TASK OBJECTIVE.
Find every line containing the string "THERM" in the data below, and report how many there are, with no other words.

INPUT DATA.
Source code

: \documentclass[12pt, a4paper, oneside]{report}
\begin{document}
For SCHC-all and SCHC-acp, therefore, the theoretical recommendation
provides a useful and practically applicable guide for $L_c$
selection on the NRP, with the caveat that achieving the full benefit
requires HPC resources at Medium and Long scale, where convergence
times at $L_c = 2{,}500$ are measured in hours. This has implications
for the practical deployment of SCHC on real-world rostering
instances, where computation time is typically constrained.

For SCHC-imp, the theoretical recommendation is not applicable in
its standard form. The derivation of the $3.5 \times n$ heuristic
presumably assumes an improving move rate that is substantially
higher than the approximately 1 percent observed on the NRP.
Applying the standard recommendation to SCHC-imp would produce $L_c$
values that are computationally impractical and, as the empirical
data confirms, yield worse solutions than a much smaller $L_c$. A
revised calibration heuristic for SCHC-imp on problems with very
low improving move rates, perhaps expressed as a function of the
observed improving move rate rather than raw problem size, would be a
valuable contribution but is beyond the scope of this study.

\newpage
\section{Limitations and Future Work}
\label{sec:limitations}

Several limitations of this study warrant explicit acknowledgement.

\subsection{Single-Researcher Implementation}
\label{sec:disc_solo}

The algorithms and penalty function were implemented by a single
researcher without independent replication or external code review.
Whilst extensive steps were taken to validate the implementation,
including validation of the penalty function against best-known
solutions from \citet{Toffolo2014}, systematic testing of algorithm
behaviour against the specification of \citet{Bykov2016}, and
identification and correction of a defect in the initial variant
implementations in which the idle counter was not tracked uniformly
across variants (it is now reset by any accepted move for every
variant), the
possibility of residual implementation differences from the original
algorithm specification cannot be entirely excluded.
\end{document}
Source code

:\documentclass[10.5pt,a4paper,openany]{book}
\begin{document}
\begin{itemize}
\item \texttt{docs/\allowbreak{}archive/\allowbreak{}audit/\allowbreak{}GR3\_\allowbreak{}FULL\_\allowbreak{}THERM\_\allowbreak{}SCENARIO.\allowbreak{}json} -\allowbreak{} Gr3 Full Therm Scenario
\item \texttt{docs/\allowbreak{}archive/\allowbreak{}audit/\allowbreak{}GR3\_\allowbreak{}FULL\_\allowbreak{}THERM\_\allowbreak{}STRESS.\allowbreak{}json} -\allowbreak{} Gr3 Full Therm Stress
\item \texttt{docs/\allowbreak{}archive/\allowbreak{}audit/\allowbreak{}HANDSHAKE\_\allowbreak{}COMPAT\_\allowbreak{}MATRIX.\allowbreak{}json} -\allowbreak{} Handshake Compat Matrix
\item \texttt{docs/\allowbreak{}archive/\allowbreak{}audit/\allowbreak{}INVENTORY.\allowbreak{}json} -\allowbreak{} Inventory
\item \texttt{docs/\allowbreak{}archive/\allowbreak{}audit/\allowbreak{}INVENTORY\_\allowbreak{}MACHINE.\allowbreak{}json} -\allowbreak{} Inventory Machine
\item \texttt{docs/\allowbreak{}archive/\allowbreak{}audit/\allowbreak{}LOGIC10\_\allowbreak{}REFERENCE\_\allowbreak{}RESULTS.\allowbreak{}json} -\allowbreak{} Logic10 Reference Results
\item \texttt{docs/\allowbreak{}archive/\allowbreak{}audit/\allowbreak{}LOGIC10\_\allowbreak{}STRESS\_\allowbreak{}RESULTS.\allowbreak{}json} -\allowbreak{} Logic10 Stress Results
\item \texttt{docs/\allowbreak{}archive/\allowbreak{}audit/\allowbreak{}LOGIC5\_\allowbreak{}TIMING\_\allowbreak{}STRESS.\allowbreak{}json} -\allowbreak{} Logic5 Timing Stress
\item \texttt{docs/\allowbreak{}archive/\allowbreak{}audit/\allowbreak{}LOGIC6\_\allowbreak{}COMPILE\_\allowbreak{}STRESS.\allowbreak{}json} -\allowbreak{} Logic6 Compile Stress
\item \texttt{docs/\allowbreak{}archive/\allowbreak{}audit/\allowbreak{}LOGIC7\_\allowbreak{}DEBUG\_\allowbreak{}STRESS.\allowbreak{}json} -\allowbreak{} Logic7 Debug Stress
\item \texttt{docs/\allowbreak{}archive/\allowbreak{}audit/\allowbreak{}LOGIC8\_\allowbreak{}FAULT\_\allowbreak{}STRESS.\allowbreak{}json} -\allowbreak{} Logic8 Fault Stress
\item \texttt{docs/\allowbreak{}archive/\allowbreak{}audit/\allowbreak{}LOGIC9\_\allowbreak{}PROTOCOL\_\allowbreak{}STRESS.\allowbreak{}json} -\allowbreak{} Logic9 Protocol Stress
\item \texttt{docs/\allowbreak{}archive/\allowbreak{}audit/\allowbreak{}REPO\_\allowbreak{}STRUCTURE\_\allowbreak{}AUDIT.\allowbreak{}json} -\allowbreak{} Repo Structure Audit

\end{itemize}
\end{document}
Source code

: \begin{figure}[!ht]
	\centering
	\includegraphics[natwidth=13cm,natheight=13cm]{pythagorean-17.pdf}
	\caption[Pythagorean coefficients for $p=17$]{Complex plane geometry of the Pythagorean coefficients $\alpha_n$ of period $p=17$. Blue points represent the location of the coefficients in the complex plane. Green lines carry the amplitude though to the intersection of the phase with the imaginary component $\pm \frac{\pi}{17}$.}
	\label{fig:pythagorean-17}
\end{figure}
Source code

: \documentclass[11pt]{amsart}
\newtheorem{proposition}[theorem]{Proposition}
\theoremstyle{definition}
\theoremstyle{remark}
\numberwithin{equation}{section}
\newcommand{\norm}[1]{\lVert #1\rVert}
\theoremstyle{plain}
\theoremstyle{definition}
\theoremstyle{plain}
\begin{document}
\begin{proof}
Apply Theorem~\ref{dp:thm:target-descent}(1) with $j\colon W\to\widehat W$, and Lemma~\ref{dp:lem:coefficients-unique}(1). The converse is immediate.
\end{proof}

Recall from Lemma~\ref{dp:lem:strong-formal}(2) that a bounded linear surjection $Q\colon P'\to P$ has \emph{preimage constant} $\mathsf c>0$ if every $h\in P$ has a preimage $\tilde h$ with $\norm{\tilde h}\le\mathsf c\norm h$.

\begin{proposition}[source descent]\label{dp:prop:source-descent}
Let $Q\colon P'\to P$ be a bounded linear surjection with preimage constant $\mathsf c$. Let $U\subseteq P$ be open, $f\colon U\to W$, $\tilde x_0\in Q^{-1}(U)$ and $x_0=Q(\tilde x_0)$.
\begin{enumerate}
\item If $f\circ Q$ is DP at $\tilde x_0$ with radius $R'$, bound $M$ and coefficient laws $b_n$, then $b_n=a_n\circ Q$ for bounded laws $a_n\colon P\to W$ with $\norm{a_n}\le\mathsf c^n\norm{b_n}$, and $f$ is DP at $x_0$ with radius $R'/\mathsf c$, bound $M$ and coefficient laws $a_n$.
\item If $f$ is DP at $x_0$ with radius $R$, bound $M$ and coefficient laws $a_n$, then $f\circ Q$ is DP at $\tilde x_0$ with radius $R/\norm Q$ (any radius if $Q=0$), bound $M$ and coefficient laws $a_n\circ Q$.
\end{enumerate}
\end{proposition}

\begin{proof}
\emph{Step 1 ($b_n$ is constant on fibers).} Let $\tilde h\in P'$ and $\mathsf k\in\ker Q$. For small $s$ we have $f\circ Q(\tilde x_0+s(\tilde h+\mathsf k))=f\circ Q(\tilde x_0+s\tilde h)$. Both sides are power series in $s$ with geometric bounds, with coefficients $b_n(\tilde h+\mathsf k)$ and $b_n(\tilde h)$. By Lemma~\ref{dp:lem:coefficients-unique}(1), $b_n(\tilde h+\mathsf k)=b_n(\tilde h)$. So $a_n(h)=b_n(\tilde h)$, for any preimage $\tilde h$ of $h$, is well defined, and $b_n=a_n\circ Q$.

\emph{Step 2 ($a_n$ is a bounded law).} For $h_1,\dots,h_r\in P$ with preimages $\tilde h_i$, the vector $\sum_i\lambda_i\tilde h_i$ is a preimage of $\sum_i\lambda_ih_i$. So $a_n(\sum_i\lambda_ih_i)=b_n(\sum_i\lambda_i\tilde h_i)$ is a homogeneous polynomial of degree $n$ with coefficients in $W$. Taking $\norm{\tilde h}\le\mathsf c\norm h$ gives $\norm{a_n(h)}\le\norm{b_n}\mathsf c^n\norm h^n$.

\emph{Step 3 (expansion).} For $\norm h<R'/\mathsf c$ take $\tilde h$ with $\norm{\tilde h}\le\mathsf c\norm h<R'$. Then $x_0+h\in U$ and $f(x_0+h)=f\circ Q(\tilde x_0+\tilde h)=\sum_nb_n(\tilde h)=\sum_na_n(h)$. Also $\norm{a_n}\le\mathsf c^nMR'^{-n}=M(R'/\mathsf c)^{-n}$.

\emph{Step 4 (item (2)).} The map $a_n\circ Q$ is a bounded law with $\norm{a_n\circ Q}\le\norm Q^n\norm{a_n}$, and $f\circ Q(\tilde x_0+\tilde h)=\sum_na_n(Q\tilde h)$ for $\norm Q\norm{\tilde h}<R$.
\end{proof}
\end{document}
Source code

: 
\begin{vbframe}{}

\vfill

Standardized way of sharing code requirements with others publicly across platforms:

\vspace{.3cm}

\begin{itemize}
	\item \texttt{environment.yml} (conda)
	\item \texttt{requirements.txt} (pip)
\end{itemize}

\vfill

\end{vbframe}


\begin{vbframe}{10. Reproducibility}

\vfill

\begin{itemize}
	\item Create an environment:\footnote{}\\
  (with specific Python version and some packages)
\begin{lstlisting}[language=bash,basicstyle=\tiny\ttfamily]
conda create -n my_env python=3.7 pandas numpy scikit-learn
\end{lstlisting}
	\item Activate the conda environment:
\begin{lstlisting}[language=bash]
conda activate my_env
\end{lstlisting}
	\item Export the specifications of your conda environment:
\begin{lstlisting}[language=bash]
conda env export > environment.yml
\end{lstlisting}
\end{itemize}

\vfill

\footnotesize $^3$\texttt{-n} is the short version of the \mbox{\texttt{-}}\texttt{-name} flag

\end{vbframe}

ANSWER FOR THE TASK.
2